Let $X_t$ be defined as follow: $$X_t:=\int_{h=0}^{h=t}W_h^{-1}dW_h$$ Is $X_t$ well defined? Can the integral be computed?
We know that for a general function $y=\frac{1}{x}$, we can integrate to $ln(x)$, so I thought about defining a function $F(W_t):=ln(W_t)$ and applying Ito's lemma to $F$, but the problem is that $W_t$ can go negative, so that makes me think that we cannot do that (i.e. log of negative number is undefined).

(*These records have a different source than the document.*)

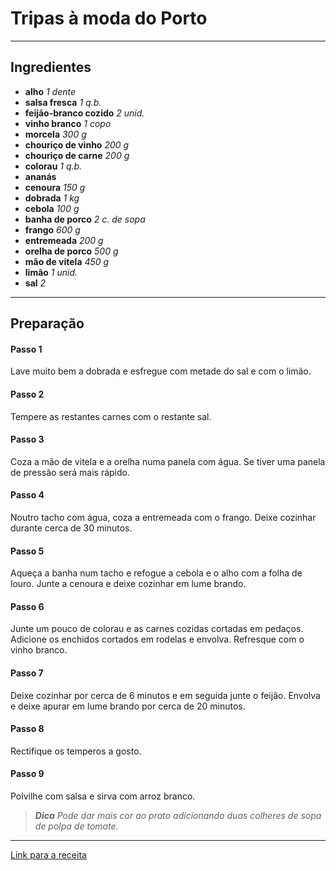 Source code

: # Tripas à moda do Porto

---

## Ingredientes
- **alho**
*1 dente*
- **salsa fresca**
*1 q.b.*
- **feijão-branco cozido**
*2 unid.*
- **vinho branco**
*1 copo*
- **morcela**
*300 g*
- **chouriço de vinho**
*200 g*
- **chouriço de carne**
*200 g*
- **colorau**
*1 q.b.*
- **ananás**
- **cenoura**
*150 g*
- **dobrada**
*1 kg*
- **cebola**
*100 g*
- **banha de porco**
*2 c. de sopa*
- **frango**
*600 g*
- **entremeada**
*200 g*
- **orelha de porco**
*500 g*
- **mão de vitela**
*450 g*
- **limão**
*1 unid.*
- **sal**
*2*

---

## Preparação

#### Passo 1
Lave muito bem a dobrada e esfregue com metade do sal e com o limão.

#### Passo 2
Tempere as restantes carnes com o restante sal.

#### Passo 3
Coza a mão de vitela e a orelha numa panela com água. Se tiver uma panela de pressão será mais rápido.

#### Passo 4
Noutro tacho com água, coza a entremeada com o frango. Deixe cozinhar durante cerca de 30 minutos.

#### Passo 5
Aqueça a banha num tacho e refogue a cebola e o alho com a folha de louro. Junte a cenoura e deixe cozinhar em lume brando.

#### Passo 6
Junte um pouco de colorau e as carnes cozidas cortadas em pedaços. Adicione os enchidos cortados em rodelas e envolva. Refresque com o vinho branco.

#### Passo 7
Deixe cozinhar por cerca de 6 minutos e em seguida junte o feijão. Envolva e deixe apurar em lume brando por cerca de 20 minutos.

#### Passo 8
Rectifique os temperos a gosto.

#### Passo 9
Polvilhe com salsa e sirva com arroz branco.

> ***Dica***
*Pode dar mais cor ao prato adicionando duas colheres de sopa de polpa de tomate.*

---

[Link para a receita](https://www.pingodoce.pt/receitas/tripas-a-moda-do-porto/)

As another example, if I were to integrate $X_t:=\int_{h=0}^{h=t}W_h^{-2}dW_h$, I'd proceed as follows:
We have:
$$W_t=W_0+\int_0^ta(W_t,t)_{=0}dh+\int_0^tb(W_t,t)_{=1}dW_h$$
So that $W_t$ is an Ito process. Let $F(W_t):=W_t^{-1}$, then, using Ito's Lemma:
$$F(W_t)=\int_{0}^t \left( \frac{\partial F}{\partial t}_{=0}+\frac{\partial F}{\partial W_t}_{=-W_h^{-2}}*a(W_t,t)_{=0} + 0.5\frac{\partial^2 F}{\partial W_t^2}_{=2W_h^{-3}}*b(W_t,t)^2_{=1} \right)+\int_0^t\left(\frac{\partial F}{\partial W_t}_{=-W_h^{-2}}b(W_t,t)_{=1}\right)dW_h=\\=\int_0^tW_h^{-3}dh-\int_0^tW_h^{-2}$$
So that:
$$\int_0^tW_h^{-2}dW_h=\int_0^tW_h^{-3}dt-W_t^{-1}$$
The problem above is again that $W_t^{-1}$ goes to infinity, whenever $W(t)$ approaches zero, so the integrals might not be well defined in any case and I am not sure if they converge: i.e. if I can even use Ito's Lemma as above?
Are integrals of negative powers of Brownian motion well defined?
No, this integral is not well-defined. Recall that $\int_0^t H_s dW_s$ is only well-defined if there exist a sequence of stopping times $(\tau_n) \nearrow t$ such that $\mathbb{E}[\int_0^{\tau_n} H_s^2 ds] < \infty$, but we can show that $\int_0^t (W_s^{-1})^2ds = \infty$ almost surely for every $t>0$:
Fix $\omega \in \hat \Omega$, by the law of the iterated logarithm there exists $T = T(\omega) > 0$ such that $\frac{|W_s(\omega)|}{\sqrt{2s \log (\log (1/s))}} \le 2$ for all $s \le T$, where $\hat \Omega \subset \Omega$ is a set with probability 1 on which the law of iterated logarithm holds. Rewriting, this implies $\frac{1}{|W_s(\omega)|^2} \ge \frac 1{8 s \log(\log(1/s))}$ for all $s \le T$ and hence
\begin{align*} \int_0^t |W_s(\omega)^{-1}|^2ds \ge \frac 18 \int_0^t \frac 1{s \log(\log(1/s))} ds = \infty \end{align*}
for any $t \le T$. Since this is the integral of a non-negative function, it is non-decreasing in $t$, so this shows that we actually do have $\int_0^t |W_s(\omega)^{-1}|^2ds = \infty$ for all $t>0$ and $\omega \in \hat \Omega$. In particular, if $\tau$ is any stopping time that is non-zero with positive probability we have $\mathbb{E}[\int_0^{\tau} (W_s^{-1})^2 ds] = \infty$ and therefore $\int_0^t (W_s)^{-1}dW_s$ is not well-defined.